Unprovisioning

Unprovisioning the cluster removes the Kubernetes installation. All worker nodes, workload, and data will be permanently deleted!

The goal of the unprovisioning process is to destroy the cluster. It should be used only if you don’t need the cluster anymore and want to free up the cloud resources.

Unprovisioning Kubernetes

You can revert the provision process using the reset command, such as:

kubeone reset --manifest kubeone.yaml -t tf.json

This command removes all worker nodes (by removing the MachineDeployment objects) and runs kubeadm reset on each control plane node to remove the Kubernetes installation. If you want to opt-out from removing worker nodes (MachineDeployments), you can set the --destroy-workers flag to false:

kubeone reset --manifest kubeone.yaml -t tf.json --destroy-workers=false

Docker and Kubernetes binaries are not removed by the reset command. Optionally, if you want to remove the Kubernetes binaries (kubeadm, kubelet, and kubectl), you can use the --remove-binaries flag:

kubeone reset --manifest kubeone.yaml -t tf.json --remove-binaries

After resetting the cluster, you can destroy the infrastructure. If you use Terraform, continue to the next section. Otherwise, you’ll have to manually delete resources using your preferred approach (e.g. cloud console).

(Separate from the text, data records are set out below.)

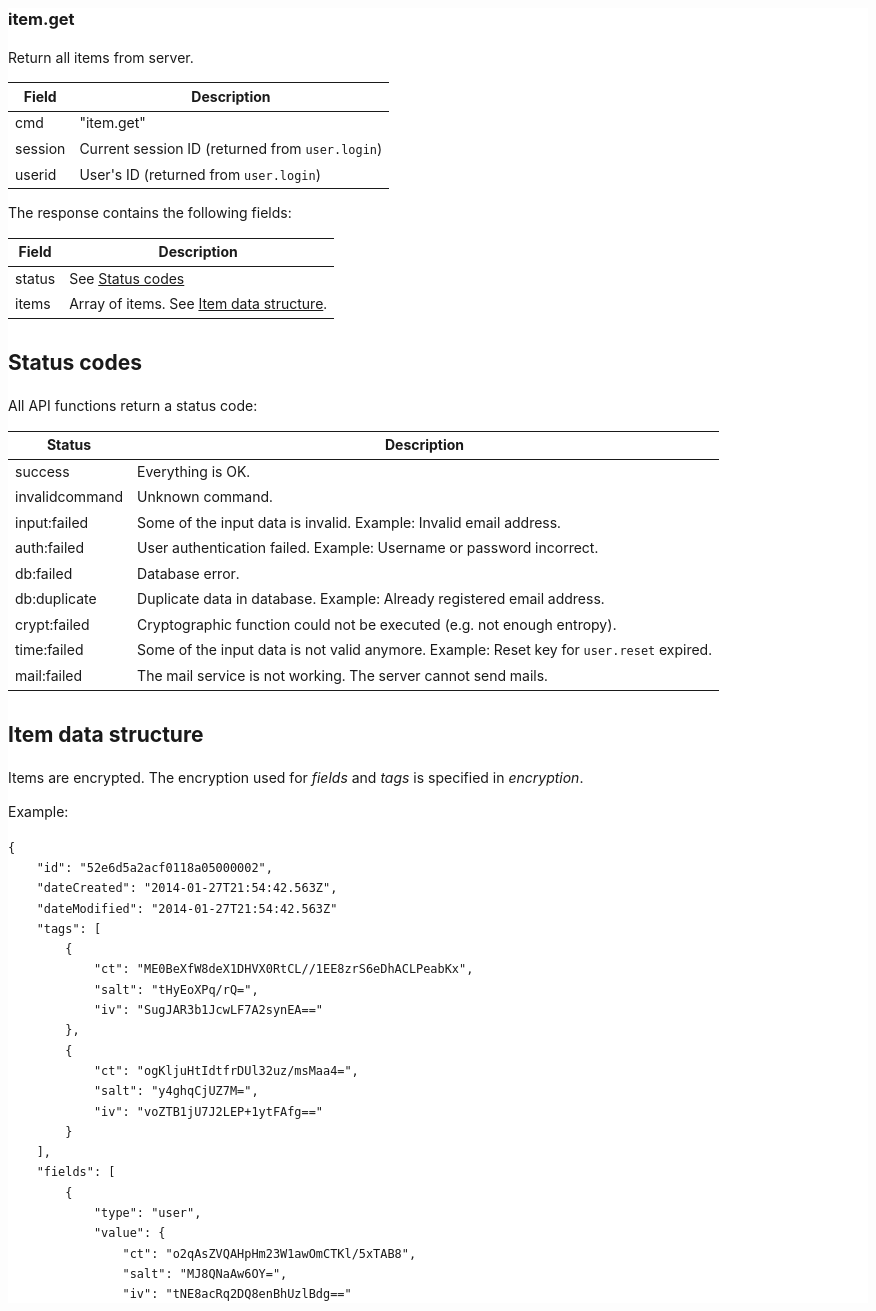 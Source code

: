 
### item.get

Return all items from server.

Field        | Description
-------------|-----------------------------------------------
cmd          | "item.get"
session      | Current session ID (returned from `user.login`)
userid       | User's ID (returned from `user.login`)

The response contains the following fields:

Field        | Description
-------------|-----------------------------------------------
status       | See [Status codes](#status-codes)
items        | Array of items. See [Item data structure](#item-data-structure).



## Status codes

All API functions return a status code:

Status         | Description
---------------|-----------------------------------------------
success        | Everything is OK.
invalidcommand | Unknown command.
input:failed   | Some of the input data is invalid. Example: Invalid email address.
auth:failed    | User authentication failed. Example: Username or password incorrect.
db:failed      | Database error.
db:duplicate   | Duplicate data in database. Example: Already registered email address.
crypt:failed   | Cryptographic function could not be executed (e.g. not enough entropy).
time:failed    | Some of the input data is not valid anymore. Example: Reset key for `user.reset` expired.
mail:failed    | The mail service is not working. The server cannot send mails.



## Item data structure

Items are encrypted. The encryption used for *fields* and *tags* is specified in *encryption*.

Example:

	{
		"id": "52e6d5a2acf0118a05000002",
		"dateCreated": "2014-01-27T21:54:42.563Z",
		"dateModified": "2014-01-27T21:54:42.563Z"
		"tags": [
			{
				"ct": "ME0BeXfW8deX1DHVX0RtCL//1EE8zrS6eDhACLPeabKx",
				"salt": "tHyEoXPq/rQ=",
				"iv": "SugJAR3b1JcwLF7A2synEA=="
			},
			{
				"ct": "ogKljuHtIdtfrDUl32uz/msMaa4=",
				"salt": "y4ghqCjUZ7M=",
				"iv": "voZTB1jU7J2LEP+1ytFAfg=="
			}
		],
		"fields": [
			{
				"type": "user",
				"value": {
					"ct": "o2qAsZVQAHpHm23W1awOmCTKl/5xTAB8",
					"salt": "MJ8QNaAw6OY=",
					"iv": "tNE8acRq2DQ8enBhUzlBdg=="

Removing Infrastructure Using Terraform

If you use Terraform to manage the infrastructure, you can simply destroy all resources using the destroy command. Terraform will show what resources will be destroyed and will ask you to confirm your intentions by typing yes.

If you’re running cluster on GCP, you will be required to manually remove Routes created by kube-controller-manager using cloud console before running terraform destroy.